Innovation in the Marketplace: Dr. Desh Deshpande on Successful Proof of Concept Centers

Portrait of Desh Deshpande

Guest blog post by Nish Acharya, Director of the Office of Innovation and Entrepreneurship in the U.S. Department of Commerce’s Economic Development Administration.

The National Advisory Council on Innovation and Entrepreneurship (NACIE) supports President Obama’s innovation strategy by helping to develop policies that foster entrepreneurship and identifying new ways to take great ideas from the lab to the marketplace to drive economic growth and create jobs.

One of the guiding forces of NACIE is its co-chair, Dr. Desh Deshpande, who is also Chairman and President of the Sparta Group and has been involved with many other companies, such as A123 Systems, Sycamore Networks, Tejas Networks, Sandstone Capital, and HiveFire. He is also the founder of the Deshpande Foundation, and creator and supporter of the Deshpande Center for Technological Innovation at the Massachusetts Institute of Technology (MIT), which is a leading proof of concept center.

In the last of a series of conference calls with members of NACIE, on June 27, participants spoke with Dr. Deshpande, with whom I have worked closely to identify and implement strategies to spur entrepreneurship and innovation.
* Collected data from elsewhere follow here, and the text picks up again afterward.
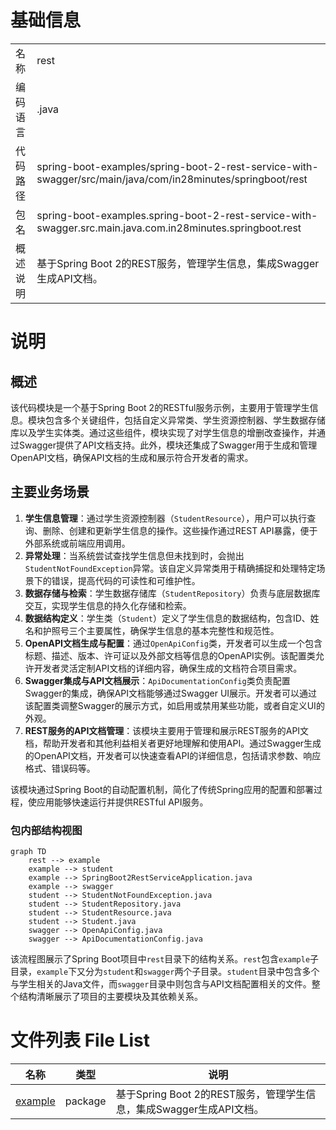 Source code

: # 基础信息

|      |      |
|------|------|
| 名称 | rest |
| 编码语言 | .java |
| 代码路径 | spring-boot-examples/spring-boot-2-rest-service-with-swagger/src/main/java/com/in28minutes/springboot/rest |
| 包名 | spring-boot-examples.spring-boot-2-rest-service-with-swagger.src.main.java.com.in28minutes.springboot.rest |
| 概述说明 | 基于Spring Boot 2的REST服务，管理学生信息，集成Swagger生成API文档。 |

# 说明

## 概述
该代码模块是一个基于Spring Boot 2的RESTful服务示例，主要用于管理学生信息。模块包含多个关键组件，包括自定义异常类、学生资源控制器、学生数据存储库以及学生实体类。通过这些组件，模块实现了对学生信息的增删改查操作，并通过Swagger提供了API文档支持。此外，模块还集成了Swagger用于生成和管理OpenAPI文档，确保API文档的生成和展示符合开发者的需求。

## 主要业务场景
1. **学生信息管理**：通过学生资源控制器（`StudentResource`），用户可以执行查询、删除、创建和更新学生信息的操作。这些操作通过REST API暴露，便于外部系统或前端应用调用。
2. **异常处理**：当系统尝试查找学生信息但未找到时，会抛出`StudentNotFoundException`异常。该自定义异常类用于精确捕捉和处理特定场景下的错误，提高代码的可读性和可维护性。
3. **数据存储与检索**：学生数据存储库（`StudentRepository`）负责与底层数据库交互，实现学生信息的持久化存储和检索。
4. **数据结构定义**：学生类（`Student`）定义了学生信息的数据结构，包含ID、姓名和护照号三个主要属性，确保学生信息的基本完整性和规范性。
5. **OpenAPI文档生成与配置**：通过`OpenApiConfig`类，开发者可以生成一个包含标题、描述、版本、许可证以及外部文档等信息的OpenAPI实例。该配置类允许开发者灵活定制API文档的详细内容，确保生成的文档符合项目需求。
6. **Swagger集成与API文档展示**：`ApiDocumentationConfig`类负责配置Swagger的集成，确保API文档能够通过Swagger UI展示。开发者可以通过该配置类调整Swagger的展示方式，如启用或禁用某些功能，或者自定义UI的外观。
7. **REST服务的API文档管理**：该模块主要用于管理和展示REST服务的API文档，帮助开发者和其他利益相关者更好地理解和使用API。通过Swagger生成的OpenAPI文档，开发者可以快速查看API的详细信息，包括请求参数、响应格式、错误码等。

该模块通过Spring Boot的自动配置机制，简化了传统Spring应用的配置和部署过程，使应用能够快速运行并提供RESTful API服务。


### 包内部结构视图

```mermaid
graph TD
    rest --> example
    example --> student
    example --> SpringBoot2RestServiceApplication.java
    example --> swagger
    student --> StudentNotFoundException.java
    student --> StudentRepository.java
    student --> StudentResource.java
    student --> Student.java
    swagger --> OpenApiConfig.java
    swagger --> ApiDocumentationConfig.java
```

该流程图展示了Spring Boot项目中`rest`目录下的结构关系。`rest`包含`example`子目录，`example`下又分为`student`和`swagger`两个子目录。`student`目录中包含多个与学生相关的Java文件，而`swagger`目录中则包含与API文档配置相关的文件。整个结构清晰展示了项目的主要模块及其依赖关系。

# 文件列表 File List

| 名称   | 类型  | 说明 |
|-------|------|-------------|
| [example](example/_module.md) | package | 基于Spring Boot 2的REST服务，管理学生信息，集成Swagger生成API文档。 |


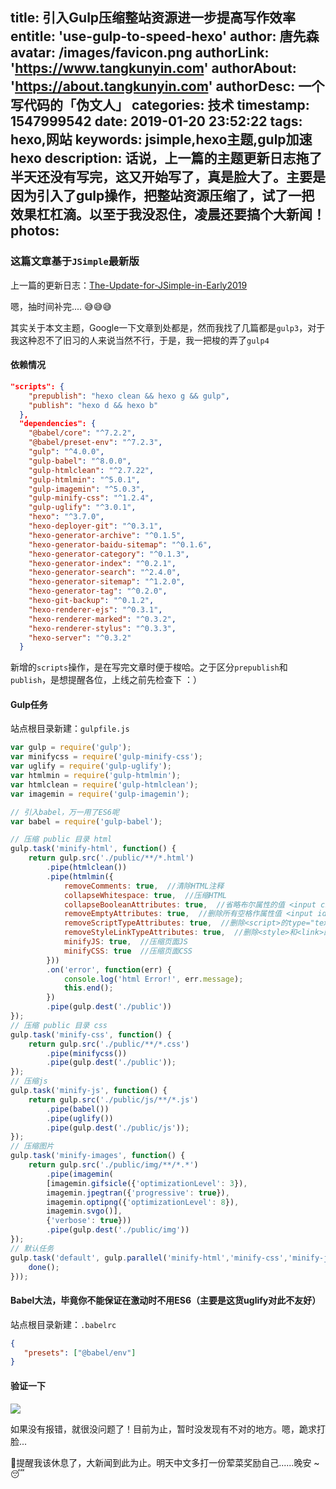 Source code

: title: 引入Gulp压缩整站资源进一步提高写作效率
entitle: 'use-gulp-to-speed-hexo'
author: 唐先森
avatar: /images/favicon.png
authorLink: 'https://www.tangkunyin.com'
authorAbout: 'https://about.tangkunyin.com'
authorDesc: 一个写代码的「伪文人」
categories: 技术
timestamp: 1547999542
date: 2019-01-20 23:52:22
tags: hexo,网站
keywords: jsimple,hexo主题,gulp加速hexo
description: 话说，上一篇的主题更新日志拖了半天还没有写完，这又开始写了，真是脸大了。主要是因为引入了gulp操作，把整站资源压缩了，试了一把效果杠杠滴。以至于我没忍住，凌晨还要搞个大新闻！
photos:
---

### 这篇文章基于`JSimple`最新版

上一篇的更新日志：[The-Update-for-JSimple-in-Early2019](https://shuoit.net/tech-notes/the-update-for-jsimple-in-early2019-1547728233.html)

嗯，抽时间补完.... 😅😅😅

其实关于本文主题，Google一下文章到处都是，然而我找了几篇都是`gulp3`，对于我这种忍不了旧习的人来说当然不行，于是，我一把梭的弄了`gulp4`

#### 依赖情况

```json
"scripts": {
    "prepublish": "hexo clean && hexo g && gulp",
    "publish": "hexo d && hexo b"
  },
  "dependencies": {
    "@babel/core": "^7.2.2",
    "@babel/preset-env": "^7.2.3",
    "gulp": "^4.0.0",
    "gulp-babel": "^8.0.0",
    "gulp-htmlclean": "^2.7.22",
    "gulp-htmlmin": "^5.0.1",
    "gulp-imagemin": "^5.0.3",
    "gulp-minify-css": "^1.2.4",
    "gulp-uglify": "^3.0.1",
    "hexo": "^3.7.0",
    "hexo-deployer-git": "^0.3.1",
    "hexo-generator-archive": "^0.1.5",
    "hexo-generator-baidu-sitemap": "^0.1.6",
    "hexo-generator-category": "^0.1.3",
    "hexo-generator-index": "^0.2.1",
    "hexo-generator-search": "^2.4.0",
    "hexo-generator-sitemap": "^1.2.0",
    "hexo-generator-tag": "^0.2.0",
    "hexo-git-backup": "^0.1.2",
    "hexo-renderer-ejs": "^0.3.1",
    "hexo-renderer-marked": "^0.3.2",
    "hexo-renderer-stylus": "^0.3.3",
    "hexo-server": "^0.3.2"
  }
```

新增的`scripts`操作，是在写完文章时便于梭哈。之于区分`prepublish`和`publish`，是想提醒各位，上线之前先检查下 ：）

#### Gulp任务

站点根目录新建：`gulpfile.js`

```javascript
var gulp = require('gulp');
var minifycss = require('gulp-minify-css');
var uglify = require('gulp-uglify');
var htmlmin = require('gulp-htmlmin');
var htmlclean = require('gulp-htmlclean');
var imagemin = require('gulp-imagemin');

// 引入babel，万一用了ES6呢
var babel = require('gulp-babel');

// 压缩 public 目录 html
gulp.task('minify-html', function() {
    return gulp.src('./public/**/*.html')
        .pipe(htmlclean())
        .pipe(htmlmin({
            removeComments: true,  //清除HTML注释
            collapseWhitespace: true,  //压缩HTML
            collapseBooleanAttributes: true,  //省略布尔属性的值 <input checked="true"/> ==> <input checked />
            removeEmptyAttributes: true,  //删除所有空格作属性值 <input id="" /> ==> <input />
            removeScriptTypeAttributes: true,  //删除<script>的type="text/javascript"
            removeStyleLinkTypeAttributes: true,  //删除<style>和<link>的type="text/css"
            minifyJS: true,  //压缩页面JS
            minifyCSS: true  //压缩页面CSS
        }))
        .on('error', function(err) {
            console.log('html Error!', err.message);
            this.end();
        })
        .pipe(gulp.dest('./public'))
});
// 压缩 public 目录 css
gulp.task('minify-css', function() {
    return gulp.src('./public/**/*.css')
        .pipe(minifycss())
        .pipe(gulp.dest('./public'));
});
// 压缩js
gulp.task('minify-js', function() {
    return gulp.src('./public/js/**/*.js')
        .pipe(babel())
        .pipe(uglify())
        .pipe(gulp.dest('./public/js'));
});
// 压缩图片
gulp.task('minify-images', function() {
    return gulp.src('./public/img/**/*.*')
        .pipe(imagemin(
        [imagemin.gifsicle({'optimizationLevel': 3}),
        imagemin.jpegtran({'progressive': true}),
        imagemin.optipng({'optimizationLevel': 8}),
        imagemin.svgo()],
        {'verbose': true}))
        .pipe(gulp.dest('./public/img'))
});
// 默认任务
gulp.task('default', gulp.parallel('minify-html','minify-css','minify-js','minify-images', function(done){
    done();
}));
```
 
 
####  Babel大法，毕竟你不能保证在激动时不用ES6（主要是这货uglify对此不友好）
 
 站点根目录新建：`.babelrc`
 
 ```json
 {
    "presets": ["@babel/env"]
 }
 ```
 
 
#### 验证一下

![](/img/2019/15480009042280.jpg)

如果没有报错，就很没问题了！目前为止，暂时没发现有不对的地方。嗯，跪求打脸...

👀️提醒我该休息了，大新闻到此为止。明天中文多打一份荤菜奖励自己......晚安 ~ 😴️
During the call, Dr. Deshpande defined innovation as coming up with new ideas, while entrepreneurship is putting those ideas into practice. He pointed out that all innovation is contextual, in that no group of individuals can just sit down and solve all the world’s problems. It is important, he noted, that innovators live in the areas where the problems exist. His point echoed one that has been made by several other NACIE members, namely that innovators have a greater chance of success if they begin by solving the problems that exist in their own communities.